Ik heb je nooit een lichamelijke kastijding toegediend, maar ik waarschuw je, dat je een flink pak krijgen zult, wanneer je tegen den zin van je moeder gaat.”

„Ja, Sir,” antwoordde de jongen. „En ik zal u zeggen, wanneer ik geweest ben.”

Mr. Moore’s kamer was naast die van den jongen en de gouverneur had de gewoonte, om iederen avond, voor hij zich terugtrok, even in de kamer van zijn leerling te kijken. Dien avond vooral achtte hij het zijn plicht dit te doen, want hij had juist met de ouders een onderhoud gehad, waarin hem op zijn gemoed gedrukt was, dat hij al zijn best moest doen om te beletten, dat John naar den music-hall ging, waar Ajax vertoond werd. Toen hij dan ook tegen halftien de deur opende, werd hij buitengewoon opgewonden, toen hij den toekomstigen Lord Greystoke op het punt zag om uit het raam van zijn slaapkamer te kruipen.

Mr. Moore vloog het vertrek door, maar dat was nuttelooze krachtsverspilling, want toen de jongen hem in de kamer zag en begreep, dat hij ontdekt was, keerde hij zich om als wilde hij zijn voorgenomen avontuur opgeven.

„Waar ga je naar toe?” hijgde de opgewonden Mr. Moore.

„Ik ga naar Ajax kijken;” antwoordde de jongen kalm.

„Ik ben ten zeerste verbaasd,” riep Mr.
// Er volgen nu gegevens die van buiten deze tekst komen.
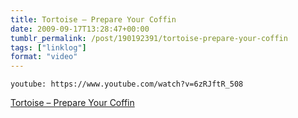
 ```yaml
---
title: Tortoise – Prepare Your Coffin
date: 2009-09-17T13:28:47+00:00
tumblr_permalink: /post/190192391/tortoise-prepare-your-coffin
tags: ["linklog"]
format: "video"
---
```


`youtube: https://www.youtube.com/watch?v=6zRJftR_508`

[Tortoise &#8211; Prepare Your Coffin][1]

[1]: https://www.youtube.com/watch?v=6zRJftR_508

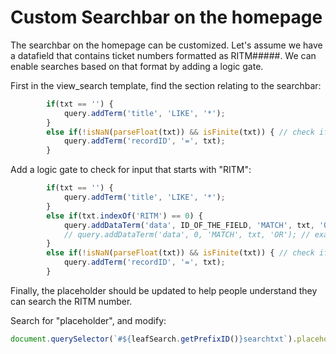 # Custom Searchbar on the homepage

The searchbar on the homepage can be customized. Let's assume we have a datafield that contains ticket numbers formatted as RITM#####. We can enable searches based on that format by adding a logic gate.

First in the view_search template, find the section relating to the searchbar:
```js
        if(txt == '') {
            query.addTerm('title', 'LIKE', '*');
        }
        else if(!isNaN(parseFloat(txt)) && isFinite(txt)) { // check if numeric
            query.addTerm('recordID', '=', txt);
        }
```

Add a logic gate to check for input that starts with "RITM":

```js
        if(txt == '') {
            query.addTerm('title', 'LIKE', '*');
        }
        else if(txt.indexOf('RITM') == 0) {
            query.addDataTerm('data', ID_OF_THE_FIELD, 'MATCH', txt, 'OR'); // Replace ID_OF_THE_FIELD
            // query.addDataTerm('data', 0, 'MATCH', txt, 'OR'); // example to search all data fields
        }
        else if(!isNaN(parseFloat(txt)) && isFinite(txt)) { // check if numeric
            query.addTerm('recordID', '=', txt);
        }
```

Finally, the placeholder should be updated to help people understand they can search the RITM number.

Search for "placeholder", and modify:
```js
document.querySelector(`#${leafSearch.getPrefixID()}searchtxt`).placeholder = 'Record ID, RITM#, or Email...';
```
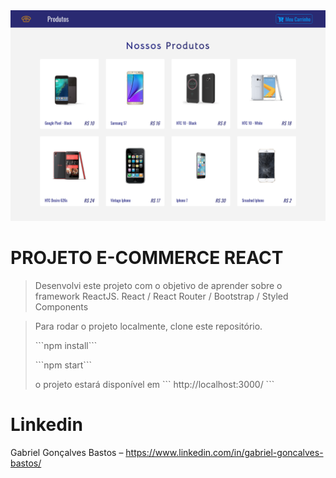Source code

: <img src="./projeto-ecomerce.png">

# PROJETO E-COMMERCE REACT
> Desenvolvi este projeto com o objetivo de aprender sobre o framework ReactJS.
> React / React Router / Bootstrap / Styled Components

> <p> Para rodar o projeto localmente, clone este repositório. </p>
> <p> ```npm install``` </p>
> <p> ```npm start``` </p>
> <p>o projeto estará disponível em ``` http://localhost:3000/ ``` </p>

# Linkedin

Gabriel Gonçalves Bastos – https://www.linkedin.com/in/gabriel-goncalves-bastos/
Moore; maar het 18

volgend oogenblik was hij nog oneindig verbaasder, want de jongen, die dicht hij hem was komen staan, greep hem plotseling om zijn middel, lichtte hem op, wierp hem voorover op het bed en drukte zijn gezicht diep in zijn zacht kussen.

„Stil,” waarschuwde de overwinnaar, „anders wurg ik je.”
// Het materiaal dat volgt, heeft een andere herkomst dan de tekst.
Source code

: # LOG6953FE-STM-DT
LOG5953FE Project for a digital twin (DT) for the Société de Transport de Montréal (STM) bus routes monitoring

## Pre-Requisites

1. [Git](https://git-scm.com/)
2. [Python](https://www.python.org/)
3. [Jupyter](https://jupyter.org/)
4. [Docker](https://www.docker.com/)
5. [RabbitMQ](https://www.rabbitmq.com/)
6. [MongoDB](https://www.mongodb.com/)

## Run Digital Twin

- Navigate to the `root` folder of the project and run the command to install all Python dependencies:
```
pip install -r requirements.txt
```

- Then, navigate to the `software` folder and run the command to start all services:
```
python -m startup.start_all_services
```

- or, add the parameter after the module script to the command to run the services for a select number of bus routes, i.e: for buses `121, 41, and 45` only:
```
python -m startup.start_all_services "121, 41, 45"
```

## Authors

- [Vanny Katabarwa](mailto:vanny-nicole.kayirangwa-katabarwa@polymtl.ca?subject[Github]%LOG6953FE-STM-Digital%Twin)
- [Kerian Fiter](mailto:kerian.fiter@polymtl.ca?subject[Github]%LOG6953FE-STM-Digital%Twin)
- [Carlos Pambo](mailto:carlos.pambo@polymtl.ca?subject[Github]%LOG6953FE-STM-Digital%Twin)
Mr. Moore verzette zich, maar zijn verzet was vergeefsch. Wat Tarzan van de Apen zijn zoon al of niet geschonken had, in ieder geval had hij hem een lichaamskracht gegeven, welke hij zelf op dien leeftijd ook bezeten had. De gouverneur was als stopverf in de handen van den jongen. Neerknielend op hem, scheurde Jack stukken van een laken en bond daarmede de handen van den man op zijn rug. Dan keerde hij hem om en stak een prop in zijn mond. En inmiddels praatte hij op zachten toon.
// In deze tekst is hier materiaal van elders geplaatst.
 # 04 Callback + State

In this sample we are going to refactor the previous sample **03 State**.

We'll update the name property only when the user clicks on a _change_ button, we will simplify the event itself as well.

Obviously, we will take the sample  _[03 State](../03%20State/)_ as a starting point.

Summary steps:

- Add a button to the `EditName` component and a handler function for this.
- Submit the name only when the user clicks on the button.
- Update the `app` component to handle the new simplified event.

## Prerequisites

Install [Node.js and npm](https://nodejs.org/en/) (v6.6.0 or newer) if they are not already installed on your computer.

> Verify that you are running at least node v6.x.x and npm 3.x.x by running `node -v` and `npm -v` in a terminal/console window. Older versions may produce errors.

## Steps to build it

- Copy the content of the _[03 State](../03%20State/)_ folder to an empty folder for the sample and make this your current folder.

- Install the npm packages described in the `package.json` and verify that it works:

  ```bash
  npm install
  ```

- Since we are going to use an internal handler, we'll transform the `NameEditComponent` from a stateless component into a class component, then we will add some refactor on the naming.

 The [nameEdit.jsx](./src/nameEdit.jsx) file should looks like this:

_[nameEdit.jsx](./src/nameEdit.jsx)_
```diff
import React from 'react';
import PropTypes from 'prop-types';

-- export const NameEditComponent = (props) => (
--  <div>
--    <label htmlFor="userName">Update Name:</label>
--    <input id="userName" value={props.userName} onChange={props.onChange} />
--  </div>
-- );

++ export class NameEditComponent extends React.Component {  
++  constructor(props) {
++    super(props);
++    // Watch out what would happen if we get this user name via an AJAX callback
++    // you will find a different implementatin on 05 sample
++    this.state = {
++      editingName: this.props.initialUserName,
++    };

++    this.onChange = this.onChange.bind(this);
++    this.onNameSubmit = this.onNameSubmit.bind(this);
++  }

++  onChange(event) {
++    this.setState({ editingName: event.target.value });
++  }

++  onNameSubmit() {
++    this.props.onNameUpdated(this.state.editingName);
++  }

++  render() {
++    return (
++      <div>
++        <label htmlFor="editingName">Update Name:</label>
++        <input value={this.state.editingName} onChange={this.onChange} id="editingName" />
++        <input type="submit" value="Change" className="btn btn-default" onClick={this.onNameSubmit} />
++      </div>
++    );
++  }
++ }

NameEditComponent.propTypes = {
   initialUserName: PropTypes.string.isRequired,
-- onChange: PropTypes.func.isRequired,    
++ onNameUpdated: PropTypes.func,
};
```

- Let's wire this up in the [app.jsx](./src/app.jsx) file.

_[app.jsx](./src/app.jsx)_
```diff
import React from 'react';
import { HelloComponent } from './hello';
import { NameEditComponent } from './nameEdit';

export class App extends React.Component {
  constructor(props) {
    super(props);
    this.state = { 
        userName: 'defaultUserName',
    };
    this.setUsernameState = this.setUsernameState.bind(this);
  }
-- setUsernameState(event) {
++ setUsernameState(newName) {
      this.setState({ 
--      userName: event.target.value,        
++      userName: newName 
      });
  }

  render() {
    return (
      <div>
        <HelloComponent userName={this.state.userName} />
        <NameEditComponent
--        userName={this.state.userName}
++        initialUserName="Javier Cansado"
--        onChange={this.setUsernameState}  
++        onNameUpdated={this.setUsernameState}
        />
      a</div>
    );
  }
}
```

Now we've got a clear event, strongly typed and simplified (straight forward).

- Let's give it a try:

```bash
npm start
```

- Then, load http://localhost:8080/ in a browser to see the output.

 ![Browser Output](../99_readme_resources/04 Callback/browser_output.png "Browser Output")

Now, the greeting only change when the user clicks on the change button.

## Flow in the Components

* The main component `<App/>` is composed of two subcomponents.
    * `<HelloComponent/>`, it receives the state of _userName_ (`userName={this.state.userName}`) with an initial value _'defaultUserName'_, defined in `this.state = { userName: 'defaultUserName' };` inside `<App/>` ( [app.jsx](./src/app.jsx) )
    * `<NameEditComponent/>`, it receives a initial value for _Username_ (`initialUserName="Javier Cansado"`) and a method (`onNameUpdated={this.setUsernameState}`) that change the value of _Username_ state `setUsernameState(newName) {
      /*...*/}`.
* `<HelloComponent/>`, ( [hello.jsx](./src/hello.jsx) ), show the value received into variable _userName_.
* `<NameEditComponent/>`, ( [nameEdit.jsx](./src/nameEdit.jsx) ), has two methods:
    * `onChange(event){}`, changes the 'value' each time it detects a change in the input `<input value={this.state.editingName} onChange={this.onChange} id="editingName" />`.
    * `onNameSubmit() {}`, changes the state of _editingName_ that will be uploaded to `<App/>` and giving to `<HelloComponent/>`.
„Ik ben Waja, het opperhoofd der Waji,” legde hij uit, „en jij bent Mohammed Dubn, de Arabische sjeik, die mijn volk vermoorden en mijn ivoor stelen wou.” En handig bond hij Mr. Moore's gebonden enkels vast aan zijn gebonden vuisten. „Ahha, schavuit! Eindelijk heb ik je in mijn macht. Ik ga, maar ik kom terug!” En de zoon van Tarzan liep door de kamer, sloop door het raam en klom langs de goot naar beneden. Mr. Moore woelde en worstelde over het bed. Hij was er zeker van, dat hij, als er niet spoedig hulp kwam, stikken zou. In zijn wanhopige pogingen lukte het hem juist uit het bed te rollen. De pijn en de schok door den val brachten hem tot een kalmere overweging van zijn toestand. Was hij tot dusverre door den zenuwachtigen angst, die zich van hem meester gemaakt had, niet in staat geweest verstandig te denken, thans lag hij kalm te zoeken naar een middel om uit de moeilijkheid te ontsnappen. Ten slotte viel het hem in, dat de kamer, waarin Lord en Lady Greystoke kort geleden met hem hadden zitten praten, precies was onder die, waarin hij op den grond lag.